Sur le deuxième moyen
Enoncé du moyen
8. L'employeur fait grief à l'arrêt de le condamner à verser à la salariée une certaine somme à titre d'indemnité pour licenciement sans cause réelle et sérieuse, alors « que lorsque la rupture du contrat de travail résulte de l'acceptation par le salarié d'un contrat de sécurisation professionnelle, l'employeur doit en énoncer le motif économique dans tout document écrit, porté à la connaissance du salarié au plus tard au moment de son acceptation, lequel peut être précisé par l'employeur dans le délai de quinze jours suivant l'adhésion du salarié au dispositif ; qu'il résulte des propres constatations de l'arrêt que par lettre du 15 mai 2018, la société Axa Antilles Guyane avait informé la salariée de la "nécessaire réorganisation de l'entreprise" lui indiquant que "compte tenu de l'évolution de notre structure, de conditions nouvelles d'exploitation des activités dans le domaine de l'assurance, votre poste de travail est à ce jour vidé de sa substance puisque aujourd'hui les agents généraux qui sont externes à l'entreprise, assurent en direct les prestations dont vous aviez la charge. C'est dans cette mesure que votre poste de travail vient à disparaître des métiers exercés au sein de l'entreprise", ce dont la cour d'appel a déduit que la salariée avait ainsi été informée du motif économique ; que pour juger dépourvue de cause réelle et sérieuse la rupture du contrat de travail de Mme [Z] résultant de son acceptation, le 23 juillet 2018, du contrat de sécurisation professionnelle, la cour d'appel a constaté que la lettre de licenciement énonçant le motif économique lui avait été adressée postérieurement, le 1er août 2018 ; qu'en statuant ainsi lorsqu'il résultait de ses propres constatations que la salariée avait été destinataire dès le 15 mai 2018 d'un document énonçant le motif économique de la rupture à intervenir, lequel lui avait ensuite été rappelé et détaillé 8 jours après son acceptation, la cour d'appel a violé les articles L. 1235-2, L. 1233-65, L. 1233-66 et L. 1233-67 du code du travail, ensemble l'article 4 de la convention Unedic du 26 janvier 2015, agréée par arrêté du 16 avril 2015. »
Réponse de la Cour
9. La rupture du contrat de travail résultant de l'acceptation par le salarié d'un contrat de sécurisation professionnelle doit avoir une cause économique réelle et sérieuse. L'employeur est en conséquence tenu d'énoncer la cause économique de la rupture du contrat dans un écrit remis ou adressé au salarié au cours de la procédure de licenciement et au plus tard au moment de l'acceptation du contrat de sécurisation professionnelle par le salarié, afin qu'il soit informé des raisons de la rupture lors de son acceptation.

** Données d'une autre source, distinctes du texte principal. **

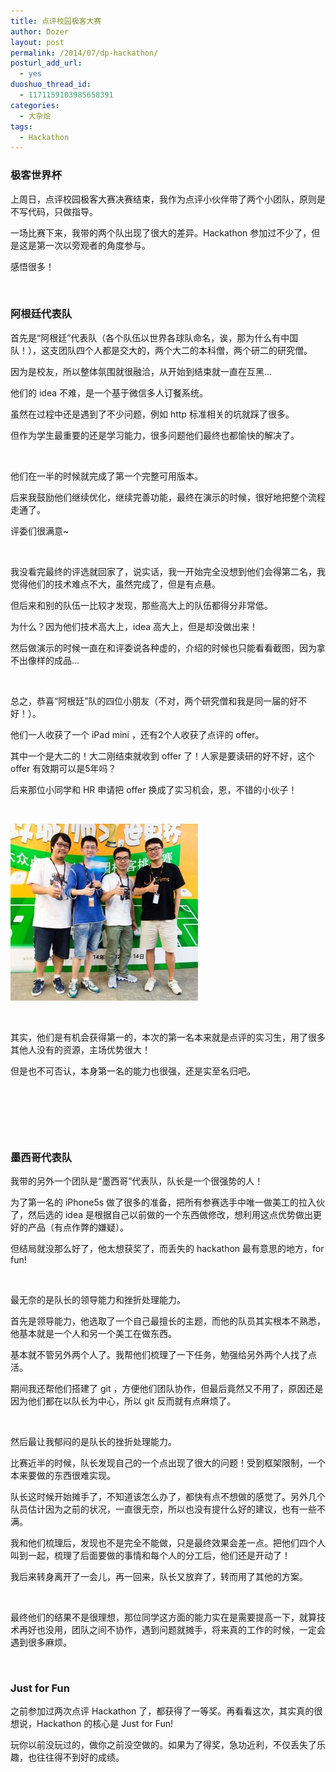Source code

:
 ```yaml
---
title: 点评校园极客大赛
author: Dozer
layout: post
permalink: /2014/07/dp-hackathon/
posturl_add_url:
  - yes
duoshuo_thread_id:
  - 1171159103985658391
categories:
  - 大杂烩
tags:
  - Hackathon
---
```


### <span id="i">极客世界杯</span>

上周日，点评校园极客大赛决赛结束，我作为点评小伙伴带了两个小团队，原则是不写代码，只做指导。

一场比赛下来，我带的两个队出现了很大的差异。Hackathon 参加过不少了，但是这是第一次以旁观者的角度参与。

感悟很多！

<!--more-->

&nbsp;

### <span id="i-2">阿根廷代表队</span>

首先是“阿根廷”代表队（各个队伍以世界各球队命名，诶，那为什么有中国队！），这支团队四个人都是交大的，两个大二的本科僧，两个研二的研究僧。

因为是校友，所以整体氛围就很融洽，从开始到结束就一直在互黑…

他们的 idea 不难，是一个基于微信多人订餐系统。

虽然在过程中还是遇到了不少问题，例如 http 标准相关的坑就踩了很多。

但作为学生最重要的还是学习能力，很多问题他们最终也都愉快的解决了。

&nbsp;

他们在一半的时候就完成了第一个完整可用版本。

后来我鼓励他们继续优化，继续完善功能，最终在演示的时候，很好地把整个流程走通了。

评委们很满意~

&nbsp;

我没看完最终的评选就回家了，说实话，我一开始完全没想到他们会得第二名，我觉得他们的技术难点不大，虽然完成了，但是有点悬。

但后来和别的队伍一比较才发现，那些高大上的队伍都得分非常低。

为什么？因为他们技术高大上，idea 高大上，但是却没做出来！

然后做演示的时候一直在和评委说各种虚的，介绍的时候也只能看看截图，因为拿不出像样的成品…

&nbsp;

总之，恭喜“阿根廷”队的四位小朋友（不对，两个研究僧和我是同一届的好不好！）。

他们一人收获了一个 iPad mini ，还有2个人收获了点评的 offer。

其中一个是大二的！大二刚结束就收到 offer 了！人家是要读研的好不好，这个 offer 有效期可以是5年吗？

后来那位小同学和 HR 申请把 offer 换成了实习机会，恩，不错的小伙子！

&nbsp;

[<img class="alignnone size-medium wp-image-1526" src="/uploads/2014/07/dp-hackathon-300x283.jpg" alt="dp-hackathon" width="300" height="283" />][1]

&nbsp;

其实，他们是有机会获得第一的，本次的第一名本来就是点评的实习生，用了很多其他人没有的资源，主场优势很大！

但是也不可否认，本身第一名的能力也很强，还是实至名归吧。

&nbsp;

&nbsp;

&nbsp;

### <span id="i-3">墨西哥代表队</span>

我带的另外一个团队是“墨西哥”代表队，队长是一个很强势的人！

为了第一名的 iPhone5s 做了很多的准备，把所有参赛选手中唯一做美工的拉入伙了，然后选的 idea 是根据自己以前做的一个东西做修改，想利用这点优势做出更好的产品（有点作弊的嫌疑）。

但结局就没那么好了，他太想获奖了，而丢失的 hackathon 最有意思的地方，for fun!

&nbsp;

最无奈的是队长的领导能力和挫折处理能力。

首先是领导能力，他选取了一个自己最擅长的主题，而他的队员其实根本不熟悉，他基本就是一个人和另一个美工在做东西。

基本就不管另外两个人了。我帮他们梳理了一下任务，勉强给另外两个人找了点活。

期间我还帮他们搭建了 git ，方便他们团队协作，但最后竟然又不用了，原因还是因为他们都在以队长为中心，所以 git 反而就有点麻烦了。

&nbsp;

然后最让我郁闷的是队长的挫折处理能力。

比赛近半的时候，队长发现自己的一个点出现了很大的问题！受到框架限制，一个本来要做的东西很难实现。

队长这时候开始摊手了，不知道该怎么办了，都快有点不想做的感觉了。另外几个队员估计因为之前的状况，一直很无奈，所以也没有提什么好的建议，也有一些不满。

我和他们梳理后，发现也不是完全不能做，只是最终效果会差一点。把他们四个人叫到一起，梳理了后面要做的事情和每个人的分工后，他们还是开动了！

我后来转身离开了一会儿，再一回来，队长又放弃了，转而用了其他的方案。

&nbsp;

最终他们的结果不是很理想，那位同学这方面的能力实在是需要提高一下，就算技术再好也没用，团队之间不协作，遇到问题就摊手，将来真的工作的时候，一定会遇到很多麻烦。

&nbsp;

### <span id="Just_for_Fun">Just for Fun</span>

之前参加过两次点评 Hackathon 了，都获得了一等奖。再看看这次，其实真的很想说，Hackathon 的核心是 Just for Fun!

玩你以前没玩过的，做你之前没空做的。如果为了得奖，急功近利，不仅丢失了乐趣，也往往得不到好的成绩。

 [1]: /uploads/2014/07/dp-hackathon.jpg
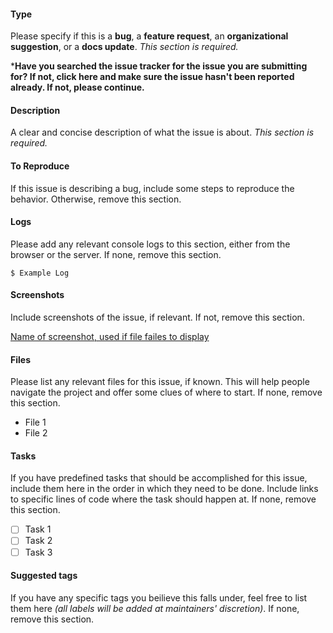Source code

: #### Type

Please specify if this is a **bug**, a **feature request**, an **organizational suggestion**, or a **docs update**. *This section is required.*

***Have you searched the issue tracker for the issue you are submitting for? If not, click here and make sure the issue hasn't been reported already. If not, please continue.**

#### Description

A clear and concise description of what the issue is about. *This section is required.*

#### To Reproduce

If this issue is describing a bug, include some steps to reproduce the behavior. Otherwise, remove this section.

#### Logs

Please add any relevant console logs to this section, either from the browser or the server. If none, remove this section.

```
$ Example Log
```

#### Screenshots

Include screenshots of the issue, if relevant. If not, remove this section.

[Name of screenshot, used if file failes to display](linktofile)

#### Files

Please list any relevant files for this issue, if known. This will help people navigate the project and offer some clues of where to start. If none, remove this section.

- File 1
- File 2

#### Tasks

If you have predefined tasks that should be accomplished for this issue, include them here in the order in which they need to be done. Include links to specific lines of code where the task should happen at. If none, remove this section.

- [ ] Task 1
- [ ] Task 2
- [ ] Task 3

#### Suggested tags

If you have any specific tags you beilieve this falls under, feel free to list them here _(all labels will be added at maintainers' discretion)_. If none, remove this section.
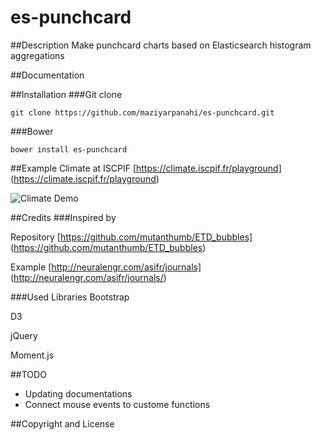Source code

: # es-punchcard


##Description
Make punchcard charts based on Elasticsearch histogram aggregations

##Documentation

##Installation
###Git clone
```
git clone https://github.com/maziyarpanahi/es-punchcard.git
```
###Bower
```
bower install es-punchcard
```

##Example
Climate at ISCPIF [https://climate.iscpif.fr/playground] (https://climate.iscpif.fr/playground)

![Climate Demo](https://github.com/maziyarpanahi/es-punchcard/raw/master/demo-climatechange.png "Climate Demo")


##Credits
###Inspired by

Repository [https://github.com/mutanthumb/ETD_bubbles] (https://github.com/mutanthumb/ETD_bubbles)


Example [http://neuralengr.com/asifr/journals] (http://neuralengr.com/asifr/journals/)

###Used Libraries
Bootstrap

D3

jQuery

Moment.js

##TODO
* Updating documentations
* Connect mouse events to custome functions

##Copyright and License

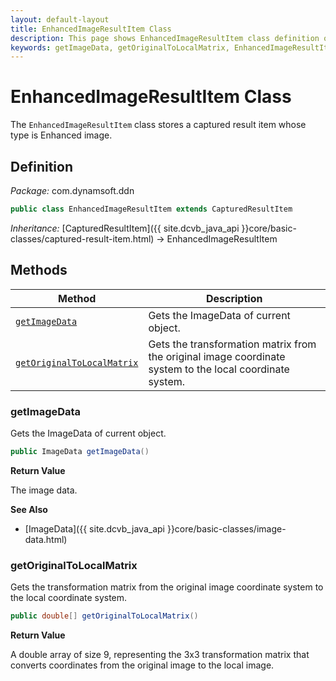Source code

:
 ```yaml
---
layout: default-layout
title: EnhancedImageResultItem Class
description: This page shows EnhancedImageResultItem class definition of Dynamsoft Document Normalizer SDK Java Edition.
keywords: getImageData, getOriginalToLocalMatrix, EnhancedImageResultItem, api reference
---
```


# EnhancedImageResultItem Class

The `EnhancedImageResultItem` class stores a captured result item whose type is Enhanced image.

## Definition

*Package:* com.dynamsoft.ddn

```java
public class EnhancedImageResultItem extends CapturedResultItem
```

*Inheritance:* [CapturedResultItem]({{ site.dcvb_java_api }}core/basic-classes/captured-result-item.html) -> EnhancedImageResultItem

## Methods

| Method | Description |
|--------|-------------|
| [`getImageData`](#getimagedata) | Gets the ImageData of current object. |
| [`getOriginalToLocalMatrix`](#getoriginaltolocalmatrix) | Gets the transformation matrix from the original image coordinate system to the local coordinate system. |

### getImageData

Gets the ImageData of current object.

```java
public ImageData getImageData()
```

**Return Value**

The image data.

**See Also**

* [ImageData]({{ site.dcvb_java_api }}core/basic-classes/image-data.html)

### getOriginalToLocalMatrix

Gets the transformation matrix from the original image coordinate system to the local coordinate system.

```java
public double[] getOriginalToLocalMatrix()
```

**Return Value**

A double array of size 9, representing the 3x3 transformation matrix that converts coordinates from the original image to the local image.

10. La cour d'appel a constaté, d'une part, que la salariée, convoquée à l'entretien préalable au licenciement par lettre du 2 juillet 2018, s'est vue proposer lors de celui-ci, le 11 juillet 2018, d'adhérer à un contrat de sécurisation professionnelle qu'elle a accepté le 23 juillet suivant et, d'autre part, que le motif économique de la rupture du contrat de travail ne lui a été notifié que par lettre du 1er août 2018.
11. De ces énonciations et constatations, dont il résulte qu'aucun écrit énonçant la cause économique de la rupture n'avait été remis ou adressé à la salariée au cours de la procédure de licenciement, la lettre du 15 mai 2018 ayant été adressée lors de la procédure spécifique de modification de son contrat de travail, la cour d'appel a exactement déduit que l'employeur n'avait pas satisfait à son obligation légale d'informer la salariée du motif économique de la rupture et que le licenciement était sans cause réelle et sérieuse.
12. Le moyen n'est donc pas fondé.
PAR CES MOTIFS, la Cour :
REJETTE le pourvoi ;
Condamne la société Axa Antilles Guyane aux dépens ;
En application de l'article 700 du code de procédure civile, rejette la demande de la société Axa Antilles Guyane et la condamne à payer à Mme [Z] la somme de 3 000 euros ;
Ainsi fait et jugé par la Cour de cassation, chambre sociale, et prononcé publiquement le quatre juin deux mille vingt-cinq par mise à disposition de l'arrêt au greffe de la Cour, les parties ayant été préalablement avisées dans les conditions prévues au deuxième alinéa de l'article 450 du code de procédure civile.